Saved data entries:
↓

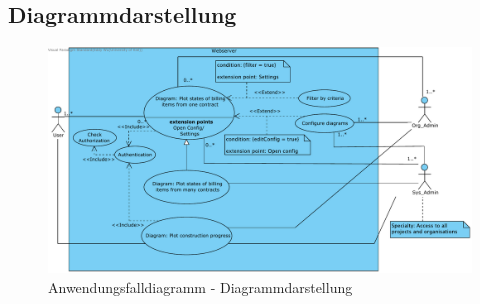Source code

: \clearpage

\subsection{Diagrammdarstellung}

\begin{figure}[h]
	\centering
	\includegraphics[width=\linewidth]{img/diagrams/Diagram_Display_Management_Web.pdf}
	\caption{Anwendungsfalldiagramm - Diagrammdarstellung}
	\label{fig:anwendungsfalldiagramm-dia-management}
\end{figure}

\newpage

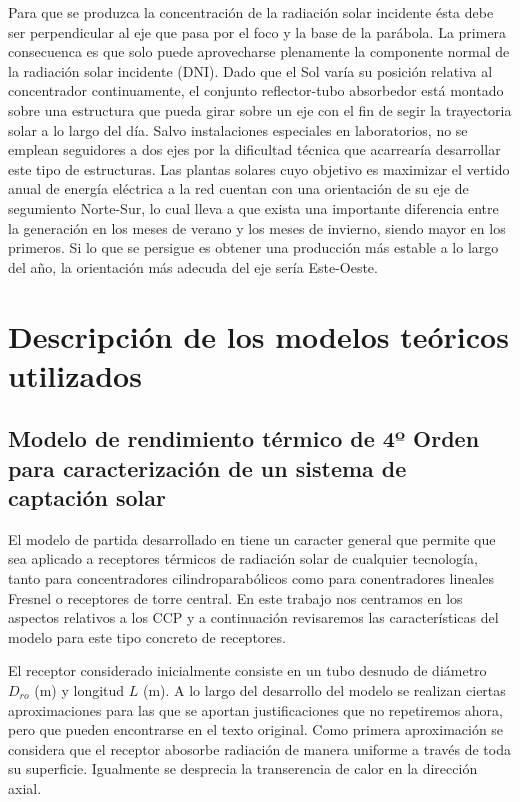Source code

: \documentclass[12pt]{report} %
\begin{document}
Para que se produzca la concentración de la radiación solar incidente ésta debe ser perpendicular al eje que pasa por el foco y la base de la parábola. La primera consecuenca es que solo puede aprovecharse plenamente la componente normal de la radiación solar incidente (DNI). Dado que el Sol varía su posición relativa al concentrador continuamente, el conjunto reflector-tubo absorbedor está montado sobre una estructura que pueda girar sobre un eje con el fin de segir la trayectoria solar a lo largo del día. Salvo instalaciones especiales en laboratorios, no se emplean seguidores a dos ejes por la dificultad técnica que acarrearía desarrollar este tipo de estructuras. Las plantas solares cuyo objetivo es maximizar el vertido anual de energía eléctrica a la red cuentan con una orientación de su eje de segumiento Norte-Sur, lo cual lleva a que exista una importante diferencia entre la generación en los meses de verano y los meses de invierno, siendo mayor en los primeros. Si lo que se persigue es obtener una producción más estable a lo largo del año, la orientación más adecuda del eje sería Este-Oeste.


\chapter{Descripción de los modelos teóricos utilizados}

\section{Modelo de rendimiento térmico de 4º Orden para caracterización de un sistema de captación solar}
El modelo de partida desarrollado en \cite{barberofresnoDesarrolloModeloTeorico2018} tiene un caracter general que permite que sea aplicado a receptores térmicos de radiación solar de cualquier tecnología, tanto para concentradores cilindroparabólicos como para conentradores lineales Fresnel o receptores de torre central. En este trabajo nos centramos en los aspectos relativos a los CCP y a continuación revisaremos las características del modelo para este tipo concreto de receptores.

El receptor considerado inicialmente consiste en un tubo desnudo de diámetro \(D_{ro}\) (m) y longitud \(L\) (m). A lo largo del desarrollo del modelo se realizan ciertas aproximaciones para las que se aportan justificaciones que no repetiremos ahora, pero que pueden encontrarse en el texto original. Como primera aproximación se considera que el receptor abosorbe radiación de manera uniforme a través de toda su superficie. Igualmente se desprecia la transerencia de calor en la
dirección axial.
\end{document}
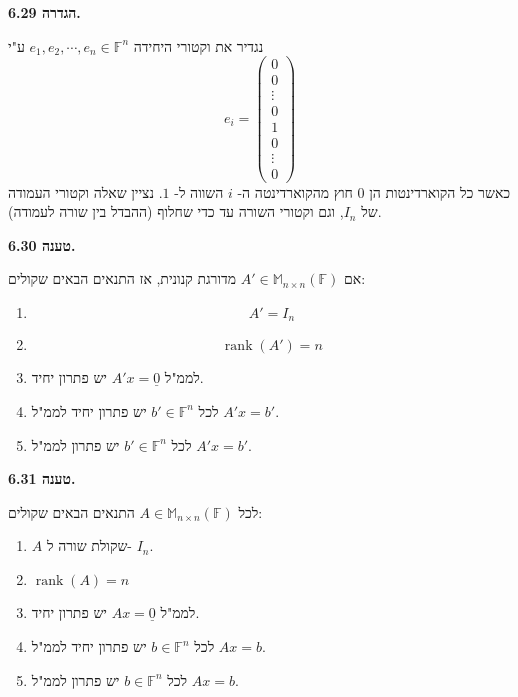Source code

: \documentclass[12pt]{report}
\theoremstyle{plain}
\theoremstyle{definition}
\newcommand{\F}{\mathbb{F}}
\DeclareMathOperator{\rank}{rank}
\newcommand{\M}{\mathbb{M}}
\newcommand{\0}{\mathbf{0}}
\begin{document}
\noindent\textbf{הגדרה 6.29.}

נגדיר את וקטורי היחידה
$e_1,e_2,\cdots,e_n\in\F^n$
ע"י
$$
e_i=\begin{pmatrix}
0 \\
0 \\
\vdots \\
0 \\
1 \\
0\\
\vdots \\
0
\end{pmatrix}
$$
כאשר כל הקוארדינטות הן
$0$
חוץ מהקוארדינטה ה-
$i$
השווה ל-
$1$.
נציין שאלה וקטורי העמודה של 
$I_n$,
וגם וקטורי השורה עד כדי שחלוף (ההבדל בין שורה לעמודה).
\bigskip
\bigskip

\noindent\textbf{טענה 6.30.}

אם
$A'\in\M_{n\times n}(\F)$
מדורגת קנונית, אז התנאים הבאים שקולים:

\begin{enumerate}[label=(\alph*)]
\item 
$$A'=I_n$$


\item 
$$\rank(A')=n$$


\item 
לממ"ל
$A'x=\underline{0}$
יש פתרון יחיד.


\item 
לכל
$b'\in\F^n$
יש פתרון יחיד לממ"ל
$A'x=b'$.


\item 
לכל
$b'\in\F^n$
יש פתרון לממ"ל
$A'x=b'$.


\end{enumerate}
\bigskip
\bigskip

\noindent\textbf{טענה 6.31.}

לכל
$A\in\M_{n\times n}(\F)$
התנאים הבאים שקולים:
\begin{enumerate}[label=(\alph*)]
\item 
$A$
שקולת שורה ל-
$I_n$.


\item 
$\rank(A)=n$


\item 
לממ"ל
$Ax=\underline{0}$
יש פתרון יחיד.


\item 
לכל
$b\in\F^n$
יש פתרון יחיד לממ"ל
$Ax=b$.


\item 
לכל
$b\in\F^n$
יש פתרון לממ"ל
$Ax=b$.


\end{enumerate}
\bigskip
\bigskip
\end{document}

↑

# AIM OF THE TASK
If a record holds a picture, leave the picture out and copy the rest exactly.

# EXERCISE ANSWER
Source code

: \clearpage

\subsection{Diagrammdarstellung}

\begin{figure}[h]
	\centering
	\includegraphics[width=\linewidth]{img/diagrams/Diagram_Display_Management_Web.pdf}
	\caption{Anwendungsfalldiagramm - Diagrammdarstellung}
	\label{fig:anwendungsfalldiagramm-dia-management}
\end{figure}

\newpage

Source code

: \documentclass[12pt]{report} %
\begin{document}
Para que se produzca la concentración de la radiación solar incidente ésta debe ser perpendicular al eje que pasa por el foco y la base de la parábola. La primera consecuenca es que solo puede aprovecharse plenamente la componente normal de la radiación solar incidente (DNI). Dado que el Sol varía su posición relativa al concentrador continuamente, el conjunto reflector-tubo absorbedor está montado sobre una estructura que pueda girar sobre un eje con el fin de segir la trayectoria solar a lo largo del día. Salvo instalaciones especiales en laboratorios, no se emplean seguidores a dos ejes por la dificultad técnica que acarrearía desarrollar este tipo de estructuras. Las plantas solares cuyo objetivo es maximizar el vertido anual de energía eléctrica a la red cuentan con una orientación de su eje de segumiento Norte-Sur, lo cual lleva a que exista una importante diferencia entre la generación en los meses de verano y los meses de invierno, siendo mayor en los primeros. Si lo que se persigue es obtener una producción más estable a lo largo del año, la orientación más adecuda del eje sería Este-Oeste.


\chapter{Descripción de los modelos teóricos utilizados}

\section{Modelo de rendimiento térmico de 4º Orden para caracterización de un sistema de captación solar}
El modelo de partida desarrollado en \cite{barberofresnoDesarrolloModeloTeorico2018} tiene un caracter general que permite que sea aplicado a receptores térmicos de radiación solar de cualquier tecnología, tanto para concentradores cilindroparabólicos como para conentradores lineales Fresnel o receptores de torre central. En este trabajo nos centramos en los aspectos relativos a los CCP y a continuación revisaremos las características del modelo para este tipo concreto de receptores.

El receptor considerado inicialmente consiste en un tubo desnudo de diámetro \(D_{ro}\) (m) y longitud \(L\) (m). A lo largo del desarrollo del modelo se realizan ciertas aproximaciones para las que se aportan justificaciones que no repetiremos ahora, pero que pueden encontrarse en el texto original. Como primera aproximación se considera que el receptor abosorbe radiación de manera uniforme a través de toda su superficie. Igualmente se desprecia la transerencia de calor en la
dirección axial.
\end{document}
Source code

: \documentclass[12pt]{report}
\theoremstyle{plain}
\theoremstyle{definition}
\newcommand{\F}{\mathbb{F}}
\DeclareMathOperator{\rank}{rank}
\newcommand{\M}{\mathbb{M}}
\newcommand{\0}{\mathbf{0}}
\begin{document}
\noindent\textbf{הגדרה 6.29.}

נגדיר את וקטורי היחידה
$e_1,e_2,\cdots,e_n\in\F^n$
ע"י
$$
e_i=\begin{pmatrix}
0 \\
0 \\
\vdots \\
0 \\
1 \\
0\\
\vdots \\
0
\end{pmatrix}
$$
כאשר כל הקוארדינטות הן
$0$
חוץ מהקוארדינטה ה-
$i$
השווה ל-
$1$.
נציין שאלה וקטורי העמודה של 
$I_n$,
וגם וקטורי השורה עד כדי שחלוף (ההבדל בין שורה לעמודה).
\bigskip
\bigskip

\noindent\textbf{טענה 6.30.}

אם
$A'\in\M_{n\times n}(\F)$
מדורגת קנונית, אז התנאים הבאים שקולים:

\begin{enumerate}[label=(\alph*)]
\item 
$$A'=I_n$$


\item 
$$\rank(A')=n$$


\item 
לממ"ל
$A'x=\underline{0}$
יש פתרון יחיד.


\item 
לכל
$b'\in\F^n$
יש פתרון יחיד לממ"ל
$A'x=b'$.


\item 
לכל
$b'\in\F^n$
יש פתרון לממ"ל
$A'x=b'$.


\end{enumerate}
\bigskip
\bigskip

\noindent\textbf{טענה 6.31.}

לכל
$A\in\M_{n\times n}(\F)$
התנאים הבאים שקולים:
\begin{enumerate}[label=(\alph*)]
\item 
$A$
שקולת שורה ל-
$I_n$.


\item 
$\rank(A)=n$


\item 
לממ"ל
$Ax=\underline{0}$
יש פתרון יחיד.


\item 
לכל
$b\in\F^n$
יש פתרון יחיד לממ"ל
$Ax=b$.


\item 
לכל
$b\in\F^n$
יש פתרון לממ"ל
$Ax=b$.


\end{enumerate}
\bigskip
\bigskip
\end{document}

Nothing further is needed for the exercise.